Three poems by Francois Chan

SPLIT INFINITY

It was the split infinitive, to really live
-Edward Kleinschmidt

Waking up wasn’t a clean slate. The previous day stuck.
The little flares in the frying pan reminded us
How much we were alive, how the dropping bomb
Would blow out the day. Think of that tire
On the freeway, the driver holding on, white-knuckled,
All the atoms without crash helmets, the heart
Jumping to the throat. It was to split infinity, to really live.
To see inside things, make those X-ray glasses really work.
Splitting open the pear to its seeds. Pulling the apple core out
After minor surgery. The knife blade wiped off and clean.
I think of my father, that small space of time
He lived in, home from the doctor’s, his internal organs
Outlined in ball-point pen, pointing out what existed
Within. To really live. Heart. Kidneys. Spleen.
Blood cells slip through veins, making only a little noise
About being trafficked in this way. I mention this
Only because I think in circles. Winter ringing
Our ears with the cold. Summer buzzing insistent
As blood heating that which the vessels pass close to.
Though vessel seems a cold word, mechanical, passing
Under the sea, the ship’s prow riveted at the seam. Some
Pentagon code word for disaster. Code words we’d be
Remembering: Nuclear winter. Cold war. Weapons freeze.
Economic sanctions exposing countries to the cold. Cold rice
Caked on plates. A new sound in a minor country–are not
Light and gross bodies incontrovertible? Contrails vaporize
The sky. Some hole in the ozone warms things up.
I could think what it means to really live.
I could melt ice-cubes on my back. | could
Freeze blood, donate it to heat someone else’s body
After bullet-holes or surgery, small red
Explosions heating the bandages. I could cover my ears
Against the bomb, sound out the word
Hiroshima, a sound like fire filling the vacuum

 

Artists, Like Poets
for Alexandra

Artists like poets — though distant, they’re kin; twin spirits
Lighting paths for one another, complementary stars spun in
Elliptic orbit, colors on the color wheel. Red, green. Orange, blue.
Xeroxed like Warhol’s Marilyn. Endless diptychs, endless
Appositives lying side-by-side-by-side on the beach where
Night tangles sand into their long hair. They
Dream this starry night they want captured, whirlpool galaxies
Rendered impasto — all the rough constellations: Orion,
Andromeda, Pegasus. They want. They want to name them all.

 

WILLY NILLY

We don’t pitter patter. Our large bones pounce, thrash
through the underbrush, erupt flocks of small birds
from the field. Like bomb fragments, we’ve given up
our language to the sky, tipped the page in the right light
and let the words bleed off the page, soak
into the dust. Think of that ribbon of bats, streaming
from the cave, scattering into dusk — that’s us.
We’re uncivilized and refuse love, its spelling
the quick click of eggshell on frying pan, that audible
sizzle in time. Breaking up our words was easy,
it was cracking the atom — the Big Bang
theory we latched onto in high school, sensible as
steam, molecules bumping elbows, hot and
agitated. Without polite words, our mothers
disowned us, our brothers drank too much
and drowned — not enough jobs at the sawmill,
they said, not enough love.
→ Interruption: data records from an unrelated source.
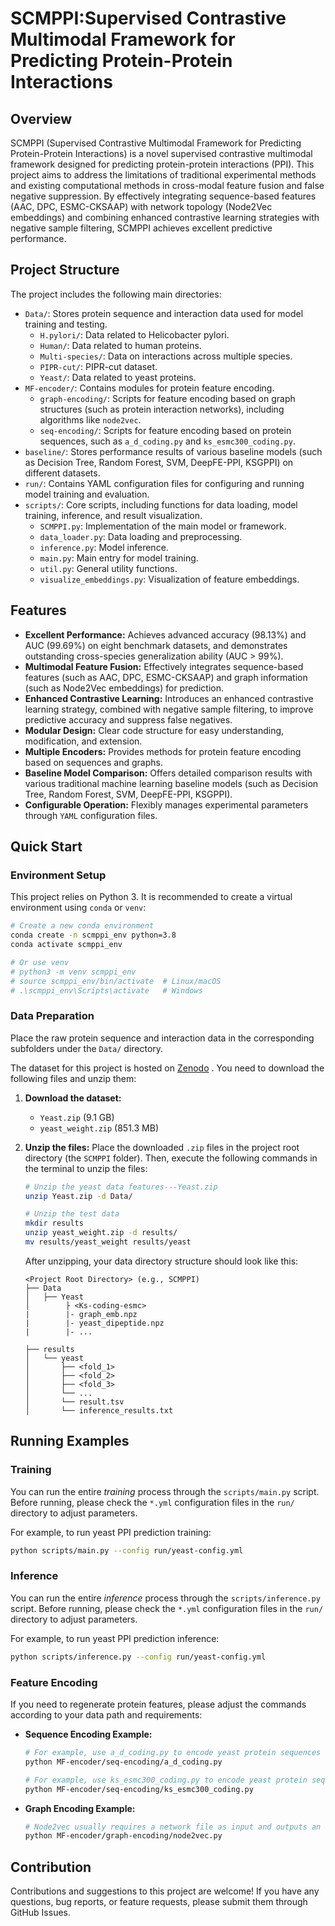 # SCMPPI:Supervised Contrastive Multimodal Framework for Predicting Protein-Protein Interactions

## Overview

SCMPPI (Supervised Contrastive Multimodal Framework for Predicting Protein-Protein Interactions) is a novel supervised contrastive multimodal framework designed for predicting protein-protein interactions (PPI). This project aims to address the limitations of traditional experimental methods and existing computational methods in cross-modal feature fusion and false negative suppression. By effectively integrating sequence-based features (AAC, DPC, ESMC-CKSAAP) with network topology (Node2Vec embeddings) and combining enhanced contrastive learning strategies with negative sample filtering, SCMPPI achieves excellent predictive performance.

## Project Structure

The project includes the following main directories:

* `Data/`: Stores protein sequence and interaction data used for model training and testing.
    * `H.pylori/`: Data related to Helicobacter pylori.
    * `Human/`: Data related to human proteins.
    * `Multi-species/`: Data on interactions across multiple species.
    * `PIPR-cut/`: PIPR-cut dataset.
    * `Yeast/`: Data related to yeast proteins.
* `MF-encoder/`: Contains modules for protein feature encoding.
    * `graph-encoding/`: Scripts for feature encoding based on graph structures (such as protein interaction networks), including algorithms like `node2vec`.
    * `seq-encoding/`: Scripts for feature encoding based on protein sequences, such as `a_d_coding.py` and `ks_esmc300_coding.py`.
* `baseline/`: Stores performance results of various baseline models (such as Decision Tree, Random Forest, SVM, DeepFE-PPI, KSGPPI) on different datasets.
* `run/`: Contains YAML configuration files for configuring and running model training and evaluation.
* `scripts/`: Core scripts, including functions for data loading, model training, inference, and result visualization.
    * `SCMPPI.py`: Implementation of the main model or framework.
    * `data_loader.py`: Data loading and preprocessing.
    * `inference.py`: Model inference.
    * `main.py`: Main entry for model training.
    * `util.py`: General utility functions.
    * `visualize_embeddings.py`: Visualization of feature embeddings.

## Features

* **Excellent Performance:** Achieves advanced accuracy (98.13%) and AUC (99.69%) on eight benchmark datasets, and demonstrates outstanding cross-species generalization ability (AUC > 99%).
* **Multimodal Feature Fusion:** Effectively integrates sequence-based features (such as AAC, DPC, ESMC-CKSAAP) and graph information (such as Node2Vec embeddings) for prediction.
* **Enhanced Contrastive Learning:** Introduces an enhanced contrastive learning strategy, combined with negative sample filtering, to improve predictive accuracy and suppress false negatives.
* **Modular Design:** Clear code structure for easy understanding, modification, and extension.
* **Multiple Encoders:** Provides methods for protein feature encoding based on sequences and graphs.
* **Baseline Model Comparison:** Offers detailed comparison results with various traditional machine learning baseline models (such as Decision Tree, Random Forest, SVM, DeepFE-PPI, KSGPPI).
* **Configurable Operation:** Flexibly manages experimental parameters through `YAML` configuration files.

## Quick Start

### Environment Setup

This project relies on Python 3. It is recommended to create a virtual environment using `conda` or `venv`:

```bash
# Create a new conda environment
conda create -n scmppi_env python=3.8
conda activate scmppi_env

# Or use venv
# python3 -m venv scmppi_env
# source scmppi_env/bin/activate  # Linux/macOS
# .\scmppi_env\Scripts\activate   # Windows
```

### Data Preparation

Place the raw protein sequence and interaction data in the corresponding subfolders under the `Data/` directory.

The dataset for this project is hosted on [Zenodo](https://zenodo.org/record/15671437) . You need to download the following files and unzip them:

1. **Download the dataset:**

   - `Yeast.zip` (9.1 GB)
   - `yeast_weight.zip` (851.3 MB)

2. **Unzip the files:**
   Place the downloaded `.zip` files in the project root directory (the `SCMPPI` folder). Then, execute the following commands in the terminal to unzip the files:

   ```bash
   # Unzip the yeast data features---Yeast.zip
   unzip Yeast.zip -d Data/

   # Unzip the test data
   mkdir results
   unzip yeast_weight.zip -d results/
   mv results/yeast_weight results/yeast
   ```

   After unzipping, your data directory structure should look like this:

   ```
   <Project Root Directory> (e.g., SCMPPI)
   ├── Data
   │   ├── Yeast
   │        ├ <Ks-coding-esmc>
   |        |- graph_emb.npz
   |        |- yeast_dipeptide.npz
   |        |- ...
   
   ├── results
   │   └── yeast
   │       ├── <fold_1>
   │       ├── <fold_2>
   │       ├── <fold_3>
   │       └── ...
   │       └── result.tsv
   │       └── inference_results.txt
   ```


## Running Examples

### Training

You can run the entire *training* process through the `scripts/main.py` script. Before running, please check the `*.yml` configuration files in the `run/` directory to adjust parameters.

For example, to run yeast PPI prediction training:

```bash
python scripts/main.py --config run/yeast-config.yml
```

### Inference

You can run the entire *inference* process through the `scripts/inference.py` script. Before running, please check the `*.yml` configuration files in the `run/` directory to adjust parameters.

For example, to run yeast PPI prediction inference:

```bash
python scripts/inference.py --config run/yeast-config.yml
```

### Feature Encoding

If you need to regenerate protein features, please adjust the commands according to your data path and requirements:

* **Sequence Encoding Example:**
    ```bash
    # For example, use a_d_coding.py to encode yeast protein sequences
    python MF-encoder/seq-encoding/a_d_coding.py
    
    # For example, use ks_esmc300_coding.py to encode yeast protein sequences
    python MF-encoder/seq-encoding/ks_esmc300_coding.py
    ```

* **Graph Encoding Example:**
    ```bash
    # Node2vec usually requires a network file as input and outputs an embedding file
    python MF-encoder/graph-encoding/node2vec.py 
    ```

## Contribution

Contributions and suggestions to this project are welcome! If you have any questions, bug reports, or feature requests, please submit them through GitHub Issues.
Now, we swim
in the river with nobody’s father, wear our coats
inside out so we may feel rough
leather against our skin and know. Before sleep,
we lie on leaves, let our hair fan out like stars, count
hand-prints we’ve left across the beach — hand-prints
that grow larger by the day until one hand raised
is a shadow on our faces, tipped ink spilling
back into that collapsed star of our heart.

Francois Chan received a MFA in Creative Writing at San Francisco State University and has had publications in The North Dakota Quarterly and The Santa Clara Review.